Тсс, шепчет она, когда он хочет перевернуться на другой бок. Все хорошо.
Она сидит рядом на полу. В комнате совсем темно, лишь ее фигура чуть светлее окружающей черноты.
Знаешь, говорит она, я точно так же боялась, когда в первый раз в жизни ночевала одна.
Теплая, нежная рука треплет ему затылок, гладит жесткий ежик волос.
Зачем ты меня сюда вызвала? – спрашивает наконец Чиж.
Я хотела… – начинает Маргарет и умолкает.
Как закончить? Хотела убедиться, что ты жив-здоров, что все у тебя хорошо. Хотела увидеть, каким ты стал. Насколько ты изменился. Убедиться, что ты остался собой. Хотела тебя увидеть.
Ты был мне нужен, говорит она искренне, – другого объяснения нет, но для него это самые необходимые слова. Он ей нужен, всегда был нужен. Не потому она уехала, что его разлюбила.
Эта мысль действует на него как успокоительное – расслабляет мускулы, укрощает мельтешение в голове. Чиж обмякает, доверчиво прильнув к маме, позволяет ее рукам обвить его, как лозы обвивают дерево. Сквозь дырочку, что проделал Чиж в черной пленке, пробивается тонкий луч, на стене дрожит пятнышко света, будто мерцает звезда.
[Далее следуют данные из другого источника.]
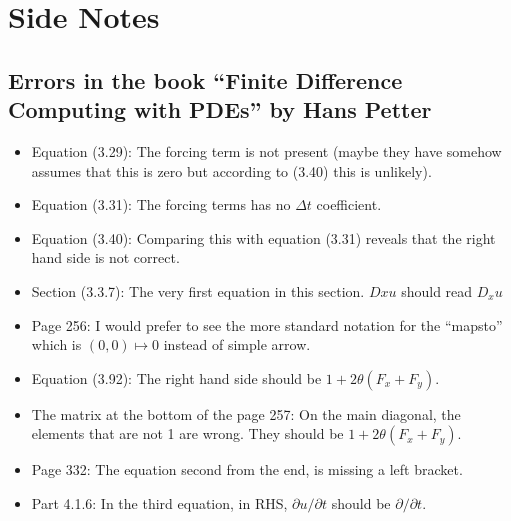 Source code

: \chapter{Side Notes}

\section{Errors in the book ``Finite Difference Computing with PDEs'' by Hans Petter}
\begin{itemize}[noitemsep]
	\item Equation (3.29): The forcing term is not present (maybe they have somehow assumes that this is zero but according to (3.40) this is unlikely).
	\item Equation (3.31): The forcing terms has no $ \Delta t $ coefficient.
	\item Equation (3.40): Comparing this with equation (3.31) reveals that the right hand side is not correct.
	\item Section (3.3.7): The very first equation in this section. $ Dxu $ should read $ D_x u $
	\item Page 256: I would prefer to see the more standard notation for the ``mapsto'' which is $ (0,0) \mapsto 0 $ instead of simple arrow.
	\item Equation (3.92): The right hand side should be $ 1 + 2\theta (F_x+F_y) $.
	\item The matrix at the bottom of the page 257: On the main diagonal, the elements that are not 1 are wrong. They should be $ 1 + 2\theta(F_x+F_y) $.
	\item Page 332: The equation second from the end, is missing a left bracket.
	\item Part 4.1.6: In the third equation, in RHS, $ \partial u/\partial t $ should be $ \partial/\partial t $.
\end{itemize}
Маргарет гладит Чижа по спине, прощупывая каждый позвонок, они проступают под кожей, словно нитка жемчуга. Ладонь Маргарет встречается с его ладонью, палец к пальцу. Ладони у него уже размером с ее, а ступни, наверное, еще больше. Как щенок с большими лапами, нескладный, игривый.
Чиж, говорит она, я так боюсь снова тебя потерять, вот и все.
Он смотрит на нее с бесконечным доверием сонного ребенка.
Но ты же вернешься, отвечает он.
Это не вопрос, а утверждение. Заверение.
Маргарет кивает.
Вернусь, отвечает она. Вернусь, обещаю.
И она в этом уверена.
Хорошо, бормочет Чиж. Он и сам не знает, с ней он говорит или сам с собой, о будущем или о том, что случилось давно. Обо всем, решает он. Обо всем сразу. Хорошо, повторяет он и знает, что мама услышала – по тому, как она еще крепче его обняла.
Я здесь, шепчет мама, и Чиж проваливается в темноту.
Когда Чиж просыпается, уже утро и мамы рядом нет. Он лежит в детской кроватке, поджав к груди колени, спальник свисает с дивана у окна, перекрученный, словно сброшенная шкура. Чиж смутно припоминает, как ему хотелось снова стать маленьким, как он залез в кроватку, где так удобно было прятаться. Нашел приют. Сверху на него наброшено незнакомое одеяло, тяжелое, куцее, странной формы, – это не одеяло, а мамина куртка.
III
Утром, ровно в десять, приезжает Герцогиня в своем длинном красивом автомобиле – на этот раз она сама за рулем. Маргарет нерешительно мнется у порога, зато Чиж – решительнее некуда. Он рад поездке.
Удачи, желает он, и взгляд его излучает уверенность.
Ну ладно, говорит наконец Маргарет. Скоро увидимся.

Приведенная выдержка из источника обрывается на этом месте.